Activity: Below are records to repeat exactly. Omit the pictures from the copy.

Stored items

○ ○ ○ ○ ○ ○ ○

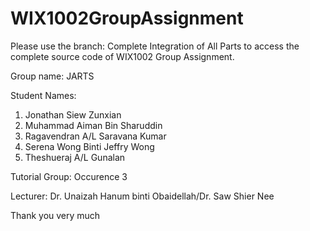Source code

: # WIX1002GroupAssignment
 
Please use the branch: Complete Integration of All Parts to access the complete source code of WIX1002 Group Assignment. 

Group name: JARTS

Student Names:
1.	Jonathan Siew Zunxian
2.	Muhammad Aiman Bin Sharuddin
3.	Ragavendran A/L Saravana Kumar
4.	Serena Wong Binti Jeffry Wong 
5.	Theshueraj A/L Gunalan

Tutorial Group: Occurence 3

Lecturer: Dr. Unaizah Hanum binti Obaidellah/Dr. Saw Shier Nee

Thank you very much 
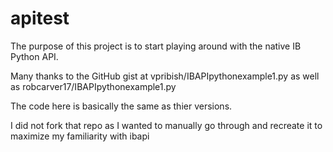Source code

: # apitest
The purpose of this project is to start playing around with the native IB Python API.

Many thanks to the GitHub gist at vpribish/IBAPIpythonexample1.py
as well as  robcarver17/IBAPIpythonexample1.py

The code here is basically the same as thier versions.

I did not fork that repo as I wanted to manually go through and
recreate it to maximize my familiarity with ibapi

○ ○ ○ ○ ○ ○ ○

Response to this task:
Source code

: # WIX1002GroupAssignment
 
Please use the branch: Complete Integration of All Parts to access the complete source code of WIX1002 Group Assignment. 

Group name: JARTS

Student Names:
1.	Jonathan Siew Zunxian
2.	Muhammad Aiman Bin Sharuddin
3.	Ragavendran A/L Saravana Kumar
4.	Serena Wong Binti Jeffry Wong 
5.	Theshueraj A/L Gunalan

Tutorial Group: Occurence 3

Lecturer: Dr. Unaizah Hanum binti Obaidellah/Dr. Saw Shier Nee

Thank you very much 
Source code

: # apitest
The purpose of this project is to start playing around with the native IB Python API.

Many thanks to the GitHub gist at vpribish/IBAPIpythonexample1.py
as well as  robcarver17/IBAPIpythonexample1.py

The code here is basically the same as thier versions.

I did not fork that repo as I wanted to manually go through and
recreate it to maximize my familiarity with ibapi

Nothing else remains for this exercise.